I’m not sure what the count was at the first Olympics, but I don’t think there were more spies than athletes.

According to historical records, the first ancient Olympic Games can be traced back to 776 BC. They were dedicated to the Olympian gods and were staged on the ancient plains of Olympia. They continued for nearly 12 centuries, until Emperor Theodosius decreed in 393 A.D. that all such “pagan cults” be banned. I don’t believe there were more spies than athletes at any of the early games.

The Olympics would have a resurgence. However the focus would move from athleticism to politics. From most accounts, politicizing the Olympics began at the 1936 Olympic games.

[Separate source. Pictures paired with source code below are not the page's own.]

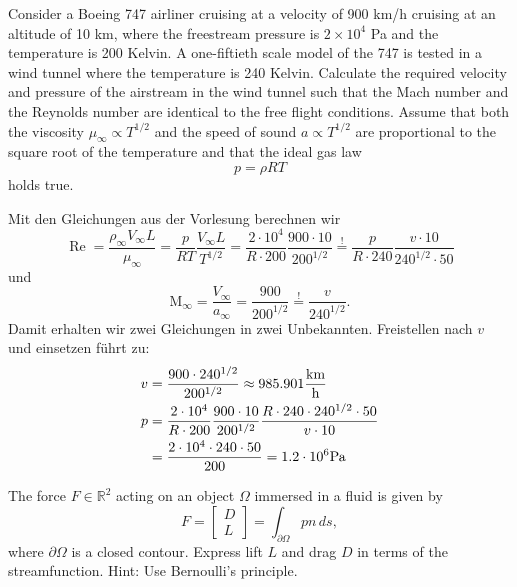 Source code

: \documentclass[12pt]{exam}
\newcommand{\del}{\partial}
\begin{document}
\begin{questions}
\begin{solution}
    \end{solution}
    
    
    \question Consider a Boeing 747 airliner cruising at a velocity of 900 km/h cruising at an altitude of 10 km, where the freestream pressure is $2 \times 10^4$ Pa and the temperature is 200 Kelvin. A one-fiftieth scale model of the 747 is tested in a wind tunnel where the temperature is 240 Kelvin. Calculate the required velocity and pressure of the airstream in the wind tunnel such that the Mach number and the Reynolds number are identical to the free flight conditions. Assume that both the viscosity $\mu_{\infty} \propto  T^{1/2}$ and the speed of sound $a \propto T^{1/2}$ are proportional to the square root of the temperature and that the ideal gas law
    \begin{equation*}
        p = \rho R T
    \end{equation*}
    holds true.
    
    \begin{solution}
        Mit den Gleichungen aus der Vorlesung berechnen wir
        \begin{equation*}
            \operatorname{Re} =\frac{\rho_{\infty} V_{\infty } L}{\mu_{\infty}} = \frac{p}{R T} \frac{V_{\infty} L}{T^{1/2}} = \frac{2 \cdot 10^4}{R \cdot 200} \frac{900 \cdot 10}{200^{1/2}} \overset{!}{=} \frac{p}{R \cdot 240} \frac{v \cdot 10}{240^{1/2} \cdot 50}
        \end{equation*}
        und
        \begin{equation*}
            \operatorname{M_{\infty}}=\frac{V_{\infty}}{a_{\infty}} = \frac{900}{200^{1/2}} \stackrel{!}{=} \frac{v}{240^{1/2}}.
        \end{equation*}
        Damit erhalten wir zwei Gleichungen in zwei Unbekannten. Freistellen nach $v$ und einsetzen führt zu:
        \begin{align*}
            v &= \frac{900 \cdot 240^{1/2}}{200^{1/2}} \approx 985.901 \si[per-mode=fraction]{\kilo\meter\per\hour} \\
            p &= \frac{2 \cdot 10^4}{R \cdot 200} \frac{900 \cdot 10}{200^{1/2}} \frac{R \cdot 240 \cdot 240^{1/2} \cdot 50}{v \cdot 10}\\
            &= \frac{2 \cdot 10^4 \cdot 240 \cdot 50}{200} = 1.2 \cdot 10^6 \si{\pascal}
        \end{align*}
    \end{solution}
    
    
    \question The force $F \in \mathbb{R}^2$ acting on an object $\Omega$ immersed in a fluid is given by
    \begin{equation*}
        F =
        \begin{bmatrix}
            D \\
            L
        \end{bmatrix}
        = \int_{\del \Omega} pn \, ds,
    \end{equation*}
    where $\del \Omega$ is a closed contour. Express lift $L$ and drag $D$ in terms of the streamfunction. \newline
    Hint: Use Bernoulli's principle.
    

\end{questions}
\end{document}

The 1936 Olympic Games were intentionally awarded to Germany so the German republic could show that it had regained its status among European countries. With the Nazis in power, however, Adolf Hitler used the event as a platform to prove his theory of racial superiority. His attempt failed as African-American Jesse Owens became the hero of the Games winning four gold medals.

The Helsinki Games in 1952 marked the beginning of Cold war tensions.

West Germany participated for the first time, and the USSR returned to the Olympics after a 40-year absence. The USSR initially planned to house its athletes in Leningrad (now St Petersburg) and fly them into Finland each day. In the end, separate housing facilities for Eastern bloc athletes were set aside.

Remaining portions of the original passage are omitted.